Although proclaimed as a break with a past of overinvolvement in the affairs of other nations, the Nixon Doctrine -- far from shedding the burden of costly military aid programs -- has resulted in huge arms subsidies for undemocratic governments and military tyrants. Abroad, particularly in the third world, we are perceived as having abandoned any pretext of exercising moral force in the conduct of our foreign policy. And we must remember that in the decade ahead our fate will be tied more than ever to the judgments of that world community, because of the scarcity of natural resources if for no other reason.
"Growth" or "the good life" has been possible for Americans only while much of the rest of the world was underfed and underdeveloped. But expectations are rising everywhere. European economies are booming, and new forces in Japan and the Common Market mean an end to the days when the United States dominated international trade. The rest of the world will no longer be indifferent to Americans consuming, as we do each year, 55 percent of all the gasoline in the world!
I suspect that Mr. Nixon's foreign policy, like his presidency, is transitional. The Nixon-Kissinger globetrotting summitry has produced solid achievements, and Democrats should admit it, but perhaps not as uncritically as some do. The costs of a foreign policy triumph are not often immediately apparent to the startled citizenry -- as we are now made ruefully aware in the case of the Russian wheat deal and in Vietnam where the January "peace settlement" has brought no peace and still costs us over $10 billion annually.

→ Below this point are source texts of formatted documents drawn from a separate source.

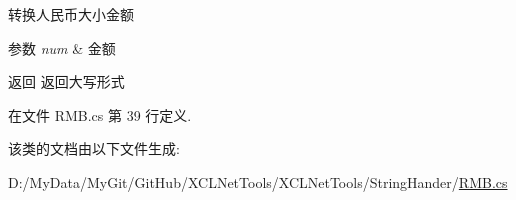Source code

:转换人民币大小金额 


\begin{DoxyParams}{参数}
{\em num} & 金额\\
\hline
\end{DoxyParams}
\begin{DoxyReturn}{返回}
返回大写形式
\end{DoxyReturn}


在文件 R\-M\-B.\-cs 第 39 行定义.



该类的文档由以下文件生成\-:\begin{DoxyCompactItemize}
\item 
D\-:/\-My\-Data/\-My\-Git/\-Git\-Hub/\-X\-C\-L\-Net\-Tools/\-X\-C\-L\-Net\-Tools/\-String\-Hander/\hyperlink{_r_m_b_8cs}{R\-M\-B.\-cs}\end{DoxyCompactItemize}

In the same vein, we should not be too sure that multipolar, big-power diplomacy is desirable no matter how skillfully played. Given the serious potential of the growing Soviet-Chinese conflict, how much do we really want to be involved? And was it such a great accomplishment for Richard Nixon to end a war only after having doubled its length or cost, or to reestablish relations with China after having helped prevent them for two decades?

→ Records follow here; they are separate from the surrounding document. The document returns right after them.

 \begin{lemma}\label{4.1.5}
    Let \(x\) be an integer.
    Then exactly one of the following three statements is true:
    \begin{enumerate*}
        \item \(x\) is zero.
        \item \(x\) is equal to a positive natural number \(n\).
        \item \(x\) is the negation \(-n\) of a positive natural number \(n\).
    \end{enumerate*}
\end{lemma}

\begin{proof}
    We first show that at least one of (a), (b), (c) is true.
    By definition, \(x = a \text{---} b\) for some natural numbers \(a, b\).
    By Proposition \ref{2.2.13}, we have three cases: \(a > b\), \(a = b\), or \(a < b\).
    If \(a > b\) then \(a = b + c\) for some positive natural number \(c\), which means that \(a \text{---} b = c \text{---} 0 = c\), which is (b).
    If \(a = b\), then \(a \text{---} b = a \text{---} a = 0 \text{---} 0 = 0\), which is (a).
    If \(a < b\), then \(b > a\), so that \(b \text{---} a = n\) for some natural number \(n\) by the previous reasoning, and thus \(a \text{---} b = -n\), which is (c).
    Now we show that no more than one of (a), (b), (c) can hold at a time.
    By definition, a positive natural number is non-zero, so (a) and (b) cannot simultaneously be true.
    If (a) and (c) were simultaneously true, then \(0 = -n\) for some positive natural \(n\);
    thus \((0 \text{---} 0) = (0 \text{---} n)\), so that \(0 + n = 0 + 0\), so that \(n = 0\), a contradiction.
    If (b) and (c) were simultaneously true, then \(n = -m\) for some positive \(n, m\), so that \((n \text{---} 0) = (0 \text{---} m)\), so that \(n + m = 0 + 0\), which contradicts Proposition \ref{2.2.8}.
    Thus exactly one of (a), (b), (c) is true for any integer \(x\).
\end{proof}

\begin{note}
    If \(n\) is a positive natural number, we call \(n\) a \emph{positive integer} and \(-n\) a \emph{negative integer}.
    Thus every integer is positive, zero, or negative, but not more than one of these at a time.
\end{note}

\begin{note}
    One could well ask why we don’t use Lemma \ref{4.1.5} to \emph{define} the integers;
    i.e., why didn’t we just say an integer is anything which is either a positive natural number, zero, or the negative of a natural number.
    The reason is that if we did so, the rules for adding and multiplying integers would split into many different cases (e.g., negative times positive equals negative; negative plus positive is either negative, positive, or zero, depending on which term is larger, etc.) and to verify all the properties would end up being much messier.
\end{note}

Big-power, showboat diplomacy may lead us to ignore less exotic but equally pressing problems at home. And there is evidence to suggest the Nixon spectaculars have diverted attention from a whole range of imperatives that will control our international relations throughout the next two decades. I would like to suggest five changes that are on the horizon:
First, it is necessary and desirable that policy decisions no longer be geared to a reactive crisis orientation. It is the kind of bad management that under the strain of one crisis spawns others because of neglect -- one is driven from our consciousness without the first having been resolved. The pollution crisis is overtaken by the energy crisis, the Watergate tapes crisis by the Middle East crisis, and so on, ad infinitum.
Second, as stated, the energy binge is over. With the advent of worldwide shortages, we cannot expect to retain friendly relations with traditional allies -- already on the decline -- or avoid costly and dangerous trade wars if we don't get over our self-indulgence. We must increase productivity, control inflation, and cut the fat from our natural resource budget. Our reward will be a stabilized dollar, competitive exports, lower prices and friendlier neighbors.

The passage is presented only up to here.